French/Italian 12/0Geological Sciences 28/0

Germanic/Slavic Languages/

Literatures 12/0

Integrative Physiology 22/0

Linguistics 7/0

Mathematics 28/0

Philosophy 22/0

Religious Studies 10/0

Spanish/Portuguese 13/0

Speech-Language 9/0

Other Schools

School of Business 52/4

School of Law 36/3

The following schools have no Republicans on the faculty:

School of Education

32/0

School of Journalism

21/0

Total: 823/23

The above data indicate that the critics of Bruce Benson had no justification for their attack on him. CU suffers from ideological incest.

What outrageous discrimination against Republicans in the bastion of ritualistic liberalism! Public universities receive their largesse from tuition, taxes, federal contracts and philanthropists. That money comes from Democrats, Republicans, Socialists and unaffiliated.

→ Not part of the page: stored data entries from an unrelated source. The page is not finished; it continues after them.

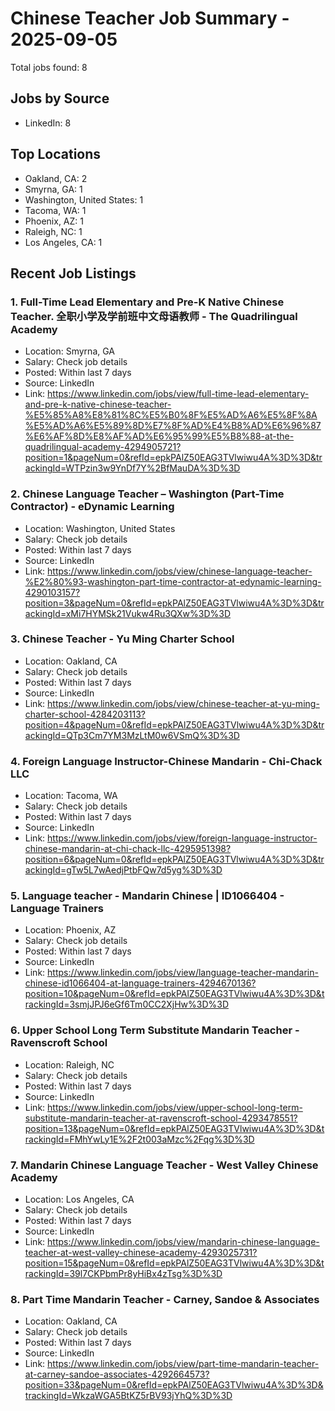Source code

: # Chinese Teacher Job Summary - 2025-09-05

Total jobs found: 8

## Jobs by Source

- LinkedIn: 8

## Top Locations

- Oakland, CA: 2
- Smyrna, GA: 1
- Washington, United States: 1
- Tacoma, WA: 1
- Phoenix, AZ: 1
- Raleigh, NC: 1
- Los Angeles, CA: 1

## Recent Job Listings

### 1. Full-Time Lead Elementary and Pre-K Native Chinese Teacher. 全职小学及学前班中文母语教师 - The Quadrilingual Academy
- Location: Smyrna, GA
- Salary: Check job details
- Posted: Within last 7 days
- Source: LinkedIn
- Link: https://www.linkedin.com/jobs/view/full-time-lead-elementary-and-pre-k-native-chinese-teacher-%E5%85%A8%E8%81%8C%E5%B0%8F%E5%AD%A6%E5%8F%8A%E5%AD%A6%E5%89%8D%E7%8F%AD%E4%B8%AD%E6%96%87%E6%AF%8D%E8%AF%AD%E6%95%99%E5%B8%88-at-the-quadrilingual-academy-4294905721?position=1&pageNum=0&refId=epkPAlZ50EAG3TVlwiwu4A%3D%3D&trackingId=WTPzin3w9YnDf7Y%2BfMauDA%3D%3D

### 2. Chinese Language Teacher – Washington (Part-Time Contractor) - eDynamic Learning
- Location: Washington, United States
- Salary: Check job details
- Posted: Within last 7 days
- Source: LinkedIn
- Link: https://www.linkedin.com/jobs/view/chinese-language-teacher-%E2%80%93-washington-part-time-contractor-at-edynamic-learning-4290103157?position=3&pageNum=0&refId=epkPAlZ50EAG3TVlwiwu4A%3D%3D&trackingId=xMi7HYMSk21Vukw4Ru3QXw%3D%3D

### 3. Chinese Teacher - Yu Ming Charter School
- Location: Oakland, CA
- Salary: Check job details
- Posted: Within last 7 days
- Source: LinkedIn
- Link: https://www.linkedin.com/jobs/view/chinese-teacher-at-yu-ming-charter-school-4284203113?position=4&pageNum=0&refId=epkPAlZ50EAG3TVlwiwu4A%3D%3D&trackingId=QTp3Cm7YM3MzLtM0w6VSmQ%3D%3D

### 4. Foreign Language Instructor-Chinese Mandarin - Chi-Chack LLC
- Location: Tacoma, WA
- Salary: Check job details
- Posted: Within last 7 days
- Source: LinkedIn
- Link: https://www.linkedin.com/jobs/view/foreign-language-instructor-chinese-mandarin-at-chi-chack-llc-4295951398?position=6&pageNum=0&refId=epkPAlZ50EAG3TVlwiwu4A%3D%3D&trackingId=gTw5L7wAedjPtbFQw7d5yg%3D%3D

### 5. Language teacher - Mandarin Chinese | ID1066404 - Language Trainers
- Location: Phoenix, AZ
- Salary: Check job details
- Posted: Within last 7 days
- Source: LinkedIn
- Link: https://www.linkedin.com/jobs/view/language-teacher-mandarin-chinese-id1066404-at-language-trainers-4294670136?position=10&pageNum=0&refId=epkPAlZ50EAG3TVlwiwu4A%3D%3D&trackingId=3smjJPJ6eGf6Tm0CC2XjHw%3D%3D

### 6. Upper School Long Term Substitute Mandarin Teacher - Ravenscroft School
- Location: Raleigh, NC
- Salary: Check job details
- Posted: Within last 7 days
- Source: LinkedIn
- Link: https://www.linkedin.com/jobs/view/upper-school-long-term-substitute-mandarin-teacher-at-ravenscroft-school-4293478551?position=13&pageNum=0&refId=epkPAlZ50EAG3TVlwiwu4A%3D%3D&trackingId=FMhYwLy1E%2F2t003aMzc%2Fqg%3D%3D

### 7. Mandarin Chinese Language Teacher - West Valley Chinese Academy
- Location: Los Angeles, CA
- Salary: Check job details
- Posted: Within last 7 days
- Source: LinkedIn
- Link: https://www.linkedin.com/jobs/view/mandarin-chinese-language-teacher-at-west-valley-chinese-academy-4293025731?position=15&pageNum=0&refId=epkPAlZ50EAG3TVlwiwu4A%3D%3D&trackingId=39l7CKPbmPr8yHiBx4zTsg%3D%3D

### 8. Part Time Mandarin Teacher - Carney, Sandoe & Associates
- Location: Oakland, CA
- Salary: Check job details
- Posted: Within last 7 days
- Source: LinkedIn
- Link: https://www.linkedin.com/jobs/view/part-time-mandarin-teacher-at-carney-sandoe-associates-4292664573?position=33&pageNum=0&refId=epkPAlZ50EAG3TVlwiwu4A%3D%3D&trackingId=WkzaWGA5BtKZ5rBV93jYhQ%3D%3D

If the situation were reversed and the administration and faculty of CU were dominated by Republicans, is there any doubt what the Democrats would do in the media, in the state Legislature? Universities should not be dominated by any political party! All ideas of the modern world should be freely, objectively and rigorously discussed.

Students in the social sciences and humanities should receive an education based on pluralism in order to master the difference between right and wrong, good and evil, true and false, just and unjust. Those concepts will permeate their minds and souls. The university exists for the students, not for professors and administrators.

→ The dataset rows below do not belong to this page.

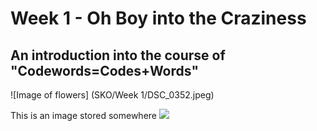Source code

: # Week 1 - Oh Boy into the Craziness
## An introduction into the course of "Codewords=Codes+Words"

![Image of flowers]
(SKO/Week 1/DSC_0352.jpeg)

This is an image stored somewhere
<img src="Week-1/dsc_0352.jpg">
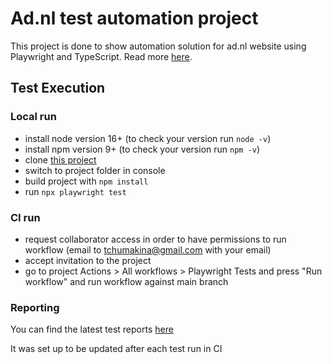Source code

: # Ad.nl test automation project

This project is done to show automation solution for ad.nl website using Playwright and TypeScript.
Read more [here](https://www.cuketest.com/playwright/docs/intro).

## Test Execution

### Local run

- install node version 16+ (to check your version run `node -v`)
- install npm version 9+ (to check your version run `npm -v`)
- clone [this project](https://github.com/tchumakina/adnl-tests.git)
- switch to project folder in console
- build project with `npm install`
- run `npx playwright test`

### CI run

- request collaborator access in order to have permissions to run workflow (email to tchumakina@gmail.com with your
  email)
- accept invitation to the project
- go to project Actions > All workflows > Playwright Tests and press "Run workflow" and run workflow against main branch

### Reporting

You can find the latest test reports [here](https://tchumakina.github.io/adnl-tests/)

It was set up to be updated after each test run in CI

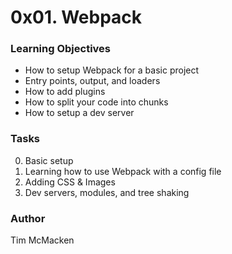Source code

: # 0x01. Webpack

### Learning Objectives
* How to setup Webpack for a basic project
*  Entry points, output, and loaders
*  How to add plugins
*  How to split your code into chunks
*  How to setup a dev server

### Tasks
0. Basic setup
1. Learning how to use Webpack with a config file
2. Adding CSS & Images
3. Dev servers, modules, and tree shaking

### Author
Tim McMacken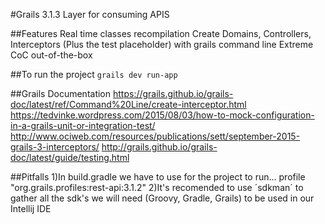 #Grails 3.1.3 Layer for consuming APIS

##Features
    Real time classes recompilation
    Create Domains, Controllers, Interceptors (Plus the test placeholder) with grails command line
    Extreme CoC out-of-the-box

##To run the project
    `grails dev run-app`

##Grails Documentation
    https://grails.github.io/grails-doc/latest/ref/Command%20Line/create-interceptor.html
    https://tedvinke.wordpress.com/2015/08/03/how-to-mock-configuration-in-a-grails-unit-or-integration-test/
    http://www.ociweb.com/resources/publications/sett/september-2015-grails-3-interceptors/
    http://grails.github.io/grails-doc/latest/guide/testing.html

##Pitfalls
    1)In build.gradle we have to use for the project to run...
        profile "org.grails.profiles:rest-api:3.1.2"
    2)It's recomended to use ´sdkman´ to gather all the sdk's we will need (Groovy, Gradle, Grails) to be used in our Intellij IDE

It is significant that under pressure from ethnic minorities, CU now offers courses in the field, created a department of Ethnic Studies and has hired a top administrator who oversees ethnic diversity. In the last 25 years, however, no administrator or regent has dared to introduce pluralism of ideas, which would enrich the learning of the next generation of leaders in every sphere of life.

Whenever the question is raised about hiring more Republicans to provide the students more meaningful lectures, the administrators respond speciously that the university cannot ask a candidate for a teaching or administrative position what his/her political affiliation is. However, there is no need to ask a candidate about his political affiliation because each must submit publications and letters of recommendation.

I have been on many search committees. We never had any problem discovering the political views of any candidate. In case of doubt, one or two telephone calls to teachers, colleagues and friends of an applicant provide a more complete answer.

This argument is a dishonest excuse for the perpetuation of a system that has been self-imposed by administrators and faculty and approaches the educational system of totalitarian coercion that existed in the Soviet Union, Fascist Italy, Nazi Germany and Communist China.

What is most shameful is that out of 44 top administrators at the University of Colorado in Boulder, only five are Republicans. Were they appointed by a crapshoot? What happened to the law of averages?

There is an old Jewish saying that a fish starts rotting from the head. How can one expect any change of the present system among the faculty when the administrators set such a dreadful example? How can there be any reform when the majority of citizens are complacent? Future generations will curse us for not leaving them a heritage of freedom.

Edward J. Rozek is a University of Colorado professor emeritus.